Log File Collection with OTeL

Log File Collection with OTeL

The filelogreceiver is a powerful component within the OTeL Collector. It is a full-fledged receiver that can tail files, and also process them on the fly. Before diving into the receiver configuration specifics and functionality, it is crucial to understand the logs data model.

Logs Data Model

There are various fields within the data model specification. Let's cover them categorically:

  • Time

    • Timestamp: The timestamp from the source (for example, when a log was generated by an SDK. Preferred)

    • ObservedTimestamp: The timestamp from the collection system (for example, when the collector receives the log message)

  • Trace

    • TraceId, SpanId, TraceFlags: For correlation to traces and spans.

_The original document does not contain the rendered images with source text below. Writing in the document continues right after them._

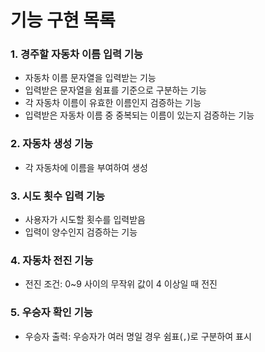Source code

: # 기능 구현 목록

### 1. 경주할 자동차 이름 입력 기능
- 자동차 이름 문자열을 입력받는 기능
- 입력받은 문자열을 쉼표를 기준으로 구분하는 기능
- 각 자동차 이름이 유효한 이름인지 검증하는 기능
- 입력받은 자동차 이름 중 중복되는 이름이 있는지 검증하는 기능

### 2. 자동차 생성 기능
- 각 자동차에 이름을 부여하여 생성

### 3. 시도 횟수 입력 기능
- 사용자가 시도할 횟수를 입력받음
- 입력이 양수인지 검증하는 기능

### 4. 자동차 전진 기능
- 전진 조건: 0~9 사이의 무작위 값이 4 이상일 때 전진

### 5. 우승자 확인 기능
- 우승자 출력: 우승자가 여러 명일 경우 쉼표(`,`)로 구분하여 표시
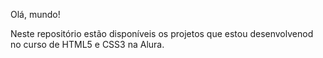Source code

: Olá, mundo!

Neste repositório estão disponíveis os projetos que estou desenvolvenod no curso de HTML5 e CSS3 na Alura.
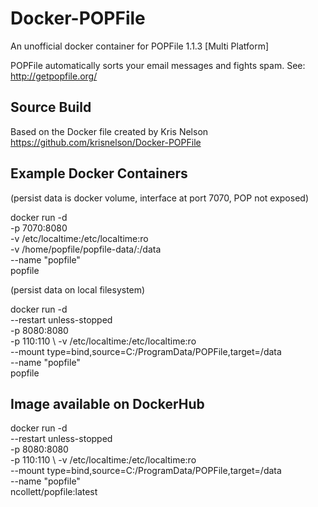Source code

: # Docker-POPFile
An unofficial docker container for POPFile 1.1.3 [Multi Platform]

POPFile automatically sorts your email messages and fights spam. See:
http://getpopfile.org/

## Source Build
Based on the Docker file created by Kris Nelson
https://github.com/krisnelson/Docker-POPFile

## Example Docker Containers
(persist data is docker volume, interface at port 7070, POP not exposed)

docker run -d \
  -p 7070:8080 \
  -v /etc/localtime:/etc/localtime:ro \
  -v /home/popfile/popfile-data/:/data \
  --name "popfile" \
  popfile

(persist data on local filesystem)

docker run -d \
   --restart unless-stopped \
   -p 8080:8080 \
   -p 110:110 \ 
   -v /etc/localtime:/etc/localtime:ro \
   --mount type=bind,source=C:/ProgramData/POPFile,target=/data \
   --name "popfile" \
   popfile

## Image available on DockerHub

docker run -d \
   --restart unless-stopped \
   -p 8080:8080 \
   -p 110:110 \ 
   -v /etc/localtime:/etc/localtime:ro \
   --mount type=bind,source=C:/ProgramData/POPFile,target=/data \
   --name "popfile" \
   ncollett/popfile:latest
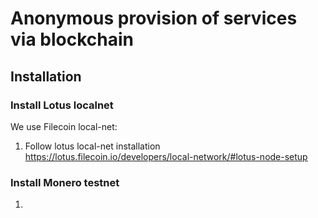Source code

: # Anonymous provision of services via blockchain

## Installation

### Install Lotus localnet

We use Filecoin local-net:

1. Follow lotus local-net installation https://lotus.filecoin.io/developers/local-network/#lotus-node-setup

### Install Monero testnet

1. 

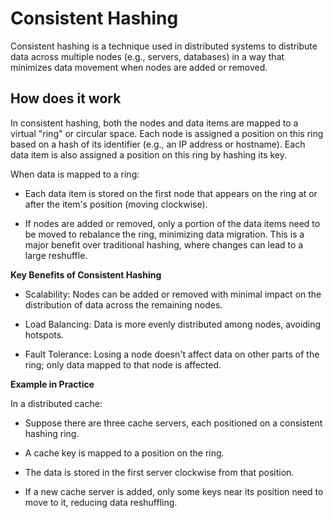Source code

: # Consistent Hashing

Consistent hashing is a technique used in distributed systems to distribute data across multiple nodes (e.g., servers, databases) in a way that minimizes data movement when nodes are added or removed. 

## How does it work

In consistent hashing, both the nodes and data items are mapped to a virtual "ring" or circular space. Each node is assigned a position on this ring based on a hash of its identifier (e.g., an IP address or hostname). Each data item is also assigned a position on this ring by hashing its key.

When data is mapped to a ring:

- Each data item is stored on the first node that appears on the ring at or after the item's position (moving clockwise).

- If nodes are added or removed, only a portion of the data items need to be moved to rebalance the ring, minimizing data migration. This is a major benefit over traditional hashing, where changes can lead to a large reshuffle.

**Key Benefits of Consistent Hashing**

- Scalability: Nodes can be added or removed with minimal impact on the distribution of data across the remaining nodes.

- Load Balancing: Data is more evenly distributed among nodes, avoiding hotspots.

- Fault Tolerance: Losing a node doesn't affect data on other parts of the ring; only data mapped to that node is affected.

**Example in Practice**

In a distributed cache:

- Suppose there are three cache servers, each positioned on a consistent hashing ring.

- A cache key is mapped to a position on the ring.

- The data is stored in the first server clockwise from that position.

- If a new cache server is added, only some keys near its position need to move to it, reducing data reshuffling.
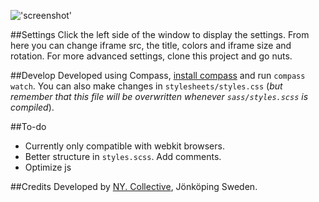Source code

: !['screenshot'](https://dl.dropboxusercontent.com/u/5970838/ip-screenshot.jpg)

##Settings
Click the left side of the window to display the settings. From here you can change iframe src, the title, colors and iframe size and rotation. For more advanced settings, clone this project and go nuts.

##Develop
Developed using Compass, [install compass](http://compass-style.org/install/) and run `compass watch`. You can also make changes in `stylesheets/styles.css` (_but remember that this file will be overwritten whenever `sass/styles.scss` is compiled_).

##To-do
* Currently only compatible with webkit browsers.
* Better structure in `styles.scss`. Add comments.
* Optimize js

##Credits
Developed by [NY. Collective](http://ny.se), Jönköping Sweden.
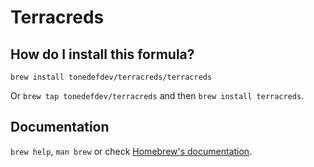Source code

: # Terracreds

## How do I install this formula?

`brew install tonedefdev/terracreds/terracreds`

Or `brew tap tonedefdev/terracreds` and then `brew install terracreds`.

## Documentation

`brew help`, `man brew` or check [Homebrew's documentation](https://docs.brew.sh).
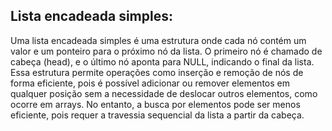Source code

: ## Lista encadeada simples:

Uma lista encadeada simples é uma estrutura onde cada nó contém um valor e um ponteiro para o próximo nó da lista. O primeiro nó é chamado de cabeça (head), e o último nó aponta para NULL, indicando o final da lista. Essa estrutura permite operações como inserção e remoção de nós de forma eficiente, pois é possível adicionar ou remover elementos em qualquer posição sem a necessidade de deslocar outros elementos, como ocorre em arrays. No entanto, a busca por elementos pode ser menos eficiente, pois requer a travessia sequencial da lista a partir da cabeça.
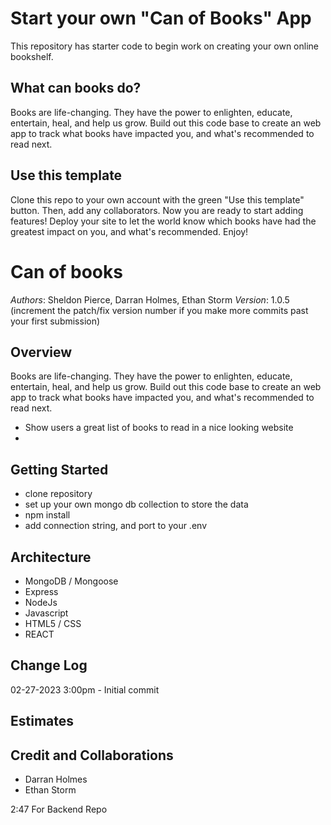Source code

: # Start your own "Can of Books" App

This repository has starter code to begin work on creating your own online bookshelf.

## What can books do?

Books are life-changing. They have the power to enlighten, educate, entertain, heal, and help us grow. Build out this code base to create an web app to track what books have impacted you, and what's recommended to read next.

## Use this template

Clone this repo to your own account with the green "Use this template" button. Then, add any collaborators. Now you are ready to start adding features! Deploy your site to let the world know which books have had the greatest impact on you, and what's recommended. Enjoy!

# Can of books

_Authors_: Sheldon Pierce, Darran Holmes, Ethan Storm
_Version_: 1.0.5 (increment the patch/fix version number if you make more commits past your first submission)

## Overview

Books are life-changing. They have the power to enlighten, educate, entertain, heal, and help us grow. Build out this code base to create an web app to track what books have impacted you, and what's recommended to read next.

- Show users a great list of books to read in a nice looking website
-

## Getting Started

- clone repository
- set up your own mongo db collection to store the data
- npm install
- add connection string, and port to your .env

## Architecture

<!-- Provide a detailed description of the application design. What technologies (languages, libraries, etc) you're using, and any other relevant design information. -->

- MongoDB / Mongoose
- Express
- NodeJs
- Javascript
- HTML5 / CSS
- REACT

## Change Log

02-27-2023 3:00pm - Initial commit

## Estimates

<!-- See below -->

## Credit and Collaborations

- Darran Holmes
- Ethan Storm

2:47
For Backend Repo

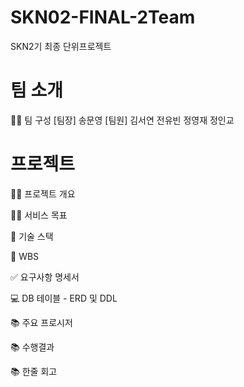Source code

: # SKN02-FINAL-2Team
SKN2기 최종 단위프로젝트



#  팀 소개
👩‍🏫 팀 구성
[팀장] 송문영
[팀원] 김서연 전유빈 정영재 정인교

#  프로젝트


👨‍🏫 프로젝트 개요


👩‍🏫 서비스 목표


🔨 기술 스택


📝 WBS


✅ 요구사항 명세서


💻 DB 테이블 - ERD 및 DDL


📚 주요 프로시저


📚 수행결과


📚 한줄 회고
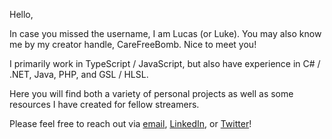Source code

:Hello,

In case you missed the username, I am Lucas (or Luke). You may also know me by my creator handle, CareFreeBomb. Nice to meet you!

I primarily work in TypeScript / JavaScript, but also have experience in C# / .NET, Java, PHP, and GSL / HLSL.

Here you will find both a variety of personal projects as well as some resources I have created for fellow streamers.

Please feel free to reach out via [email](lucasjgerrits@gmail.com), [LinkedIn](https://www.linkedin.com/in/lucasgerrits/), or [Twitter](https://twitter.com/carefreeb0mb)!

TraceFlags provides recommendations such as 'sampling' level, etc
  • Severity

    • SeverityText, SeverityNumber: "log level". Optional fields but OTeL provides numerical representations for granular log levels (TRACE, DEBUG, etc)
  • Body

    • Body: the log message body.
  • Attribution

    • Resource: Key / Value pairs that define and scope where messages originate from (for example: pods, instances, services, etc)

    • Attributes: Key / Value pairs that give additional information about the message (for example: http method, status, etc)

    • InstrumentationScope: Provides information on emitting libraries (for example: OTeL SDK library and version)

File Log Receiver

This receiver has a multitude of configuration options. Again, let's explore categorically and highlight important ones:

  • File Match Patterns

    • include, exclude: glob patterns that define files to be read, and specific ones to be excluded (for example: /var/log/folder/*.json )
  • Processing

    • multiline: Specifies a match pattern that can be used to specify new records. Incredibly useful for Error / Stack Trace type logs.

    • storage: Critical to offset tracking (file storage). Points to an "extension" in the OTeL spec.

    • operators: There are various "operators" that can take one of the fields (like the message body) and parse it (for example, parse json, time, uri, etc). These can be chained together via the output option. You can use if conditionals and also embed processors

  • Performance

    • poll_interval: Duration between File System polls

    • max_log_size: Max size of log entry to read to protect from large memory usage

  • Metadata Decoration

    • include_file_*: Various config parameters (boolean) like include_file_name, include_file_path, etc that can be added as useful attributes

    • attributes / resource: Directly add key / value pairs for all log messages from a file referenced in a receiver.

Offset Tracking for Reliability

Offset tracking is crucial to ensure log collection is reliable and accurate if the collector(s) restart. Using the file_storage extension, one can specify a directory for storage.

receivers:
  filelog:
    include: [/var/log/service/sample.log]
    storage: file_storage/filelogreceiver
extensions:
  file_storage/filelogreceiver:
    directory: /var/lib/otelcol/mydir